Stored data entries:
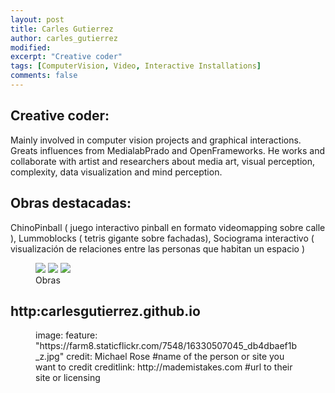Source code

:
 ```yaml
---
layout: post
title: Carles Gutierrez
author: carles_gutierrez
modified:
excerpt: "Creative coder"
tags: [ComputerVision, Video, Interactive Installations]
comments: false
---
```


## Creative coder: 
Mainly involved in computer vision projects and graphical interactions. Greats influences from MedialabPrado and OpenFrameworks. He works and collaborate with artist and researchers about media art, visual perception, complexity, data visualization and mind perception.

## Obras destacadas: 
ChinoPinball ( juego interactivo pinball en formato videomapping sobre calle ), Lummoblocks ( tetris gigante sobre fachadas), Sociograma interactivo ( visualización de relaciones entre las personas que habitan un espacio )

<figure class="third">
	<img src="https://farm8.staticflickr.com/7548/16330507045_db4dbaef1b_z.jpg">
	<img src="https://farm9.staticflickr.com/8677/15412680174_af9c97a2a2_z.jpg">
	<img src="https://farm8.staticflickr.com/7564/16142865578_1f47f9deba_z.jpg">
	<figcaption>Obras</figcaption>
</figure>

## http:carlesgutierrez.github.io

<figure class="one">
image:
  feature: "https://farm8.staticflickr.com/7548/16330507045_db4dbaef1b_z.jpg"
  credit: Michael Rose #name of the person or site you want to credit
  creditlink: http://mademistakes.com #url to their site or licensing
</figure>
---
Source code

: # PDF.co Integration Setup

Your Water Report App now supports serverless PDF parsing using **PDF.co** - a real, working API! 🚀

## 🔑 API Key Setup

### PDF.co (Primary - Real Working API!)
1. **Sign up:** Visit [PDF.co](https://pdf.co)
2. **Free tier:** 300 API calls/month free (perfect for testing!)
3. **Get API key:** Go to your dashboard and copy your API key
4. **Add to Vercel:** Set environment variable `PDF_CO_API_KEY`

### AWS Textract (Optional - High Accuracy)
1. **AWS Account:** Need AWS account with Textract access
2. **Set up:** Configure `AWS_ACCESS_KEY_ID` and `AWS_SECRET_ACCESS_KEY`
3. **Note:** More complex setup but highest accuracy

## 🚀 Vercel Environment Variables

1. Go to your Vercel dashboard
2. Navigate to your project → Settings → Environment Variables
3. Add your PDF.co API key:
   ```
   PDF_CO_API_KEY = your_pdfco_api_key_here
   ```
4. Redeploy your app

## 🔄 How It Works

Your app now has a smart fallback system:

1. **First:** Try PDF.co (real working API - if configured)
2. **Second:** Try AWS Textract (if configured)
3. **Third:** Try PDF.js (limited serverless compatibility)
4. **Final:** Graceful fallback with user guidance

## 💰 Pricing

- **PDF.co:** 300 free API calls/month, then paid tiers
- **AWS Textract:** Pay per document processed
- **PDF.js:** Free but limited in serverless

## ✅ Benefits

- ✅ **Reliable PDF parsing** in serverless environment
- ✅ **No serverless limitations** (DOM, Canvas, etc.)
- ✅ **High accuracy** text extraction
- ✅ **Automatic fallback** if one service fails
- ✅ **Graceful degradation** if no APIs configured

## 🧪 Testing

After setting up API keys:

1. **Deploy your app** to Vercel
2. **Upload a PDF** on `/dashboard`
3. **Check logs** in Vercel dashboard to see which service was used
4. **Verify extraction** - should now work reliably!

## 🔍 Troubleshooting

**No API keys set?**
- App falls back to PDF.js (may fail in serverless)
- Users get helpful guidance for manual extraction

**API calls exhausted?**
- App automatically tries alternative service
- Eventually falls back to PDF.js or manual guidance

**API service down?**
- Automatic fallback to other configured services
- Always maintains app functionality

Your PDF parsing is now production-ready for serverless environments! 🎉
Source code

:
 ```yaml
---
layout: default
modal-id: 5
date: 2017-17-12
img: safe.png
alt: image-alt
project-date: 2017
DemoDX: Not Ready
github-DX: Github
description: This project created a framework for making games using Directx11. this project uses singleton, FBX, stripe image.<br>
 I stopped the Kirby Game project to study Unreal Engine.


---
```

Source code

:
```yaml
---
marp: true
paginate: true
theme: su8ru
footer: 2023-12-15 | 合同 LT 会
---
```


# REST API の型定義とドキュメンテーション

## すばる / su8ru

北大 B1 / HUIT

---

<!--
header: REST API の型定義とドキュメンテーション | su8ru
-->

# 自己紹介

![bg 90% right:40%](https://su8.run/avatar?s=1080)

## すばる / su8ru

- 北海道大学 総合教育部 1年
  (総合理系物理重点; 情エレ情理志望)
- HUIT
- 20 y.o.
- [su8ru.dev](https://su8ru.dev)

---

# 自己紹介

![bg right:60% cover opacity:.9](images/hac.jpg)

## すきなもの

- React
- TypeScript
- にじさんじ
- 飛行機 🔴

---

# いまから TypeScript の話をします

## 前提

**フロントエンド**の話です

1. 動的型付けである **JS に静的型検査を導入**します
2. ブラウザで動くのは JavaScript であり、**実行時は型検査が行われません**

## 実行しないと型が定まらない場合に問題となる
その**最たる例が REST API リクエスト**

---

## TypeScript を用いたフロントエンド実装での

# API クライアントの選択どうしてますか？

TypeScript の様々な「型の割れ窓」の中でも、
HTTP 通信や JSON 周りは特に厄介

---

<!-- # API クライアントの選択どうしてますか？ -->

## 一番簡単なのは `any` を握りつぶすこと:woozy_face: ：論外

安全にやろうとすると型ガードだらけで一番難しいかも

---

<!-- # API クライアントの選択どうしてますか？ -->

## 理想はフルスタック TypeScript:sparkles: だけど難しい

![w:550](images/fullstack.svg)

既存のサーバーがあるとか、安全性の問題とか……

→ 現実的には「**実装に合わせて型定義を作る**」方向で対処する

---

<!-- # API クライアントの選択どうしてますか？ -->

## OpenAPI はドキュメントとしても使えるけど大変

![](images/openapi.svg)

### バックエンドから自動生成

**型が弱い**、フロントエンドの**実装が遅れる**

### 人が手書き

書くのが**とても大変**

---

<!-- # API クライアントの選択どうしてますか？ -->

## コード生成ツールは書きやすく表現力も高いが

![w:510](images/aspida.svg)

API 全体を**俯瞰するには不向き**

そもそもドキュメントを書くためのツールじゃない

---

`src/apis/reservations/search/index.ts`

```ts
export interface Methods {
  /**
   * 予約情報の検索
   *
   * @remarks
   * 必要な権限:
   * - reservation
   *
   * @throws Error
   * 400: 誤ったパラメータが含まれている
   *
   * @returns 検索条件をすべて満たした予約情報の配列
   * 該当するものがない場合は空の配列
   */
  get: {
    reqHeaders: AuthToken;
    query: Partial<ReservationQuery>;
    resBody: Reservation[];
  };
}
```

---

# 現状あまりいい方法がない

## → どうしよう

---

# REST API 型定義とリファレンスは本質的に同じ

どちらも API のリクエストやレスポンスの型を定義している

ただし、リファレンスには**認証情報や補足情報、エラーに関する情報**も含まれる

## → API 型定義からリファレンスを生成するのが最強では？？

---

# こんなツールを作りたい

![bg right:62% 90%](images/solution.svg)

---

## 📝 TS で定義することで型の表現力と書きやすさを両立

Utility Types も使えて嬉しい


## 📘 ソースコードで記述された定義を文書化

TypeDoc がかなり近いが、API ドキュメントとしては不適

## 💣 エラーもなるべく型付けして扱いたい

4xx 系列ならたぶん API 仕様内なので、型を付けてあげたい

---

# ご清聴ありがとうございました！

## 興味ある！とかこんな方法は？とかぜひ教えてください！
...
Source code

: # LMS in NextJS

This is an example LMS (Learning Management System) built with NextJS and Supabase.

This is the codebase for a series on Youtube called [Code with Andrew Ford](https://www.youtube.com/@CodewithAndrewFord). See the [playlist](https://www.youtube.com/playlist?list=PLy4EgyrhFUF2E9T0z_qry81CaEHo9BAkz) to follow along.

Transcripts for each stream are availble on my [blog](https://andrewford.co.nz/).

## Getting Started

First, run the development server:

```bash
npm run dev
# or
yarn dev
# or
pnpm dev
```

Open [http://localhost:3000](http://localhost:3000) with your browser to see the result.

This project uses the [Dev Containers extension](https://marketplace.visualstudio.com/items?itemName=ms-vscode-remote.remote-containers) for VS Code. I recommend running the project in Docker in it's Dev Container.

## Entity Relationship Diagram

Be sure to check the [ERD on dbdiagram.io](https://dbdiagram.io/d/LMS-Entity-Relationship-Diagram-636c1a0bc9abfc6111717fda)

## Problem
Report the number of lines in the entries above that include the string "coder". Give nothing but the number.

## Your response
2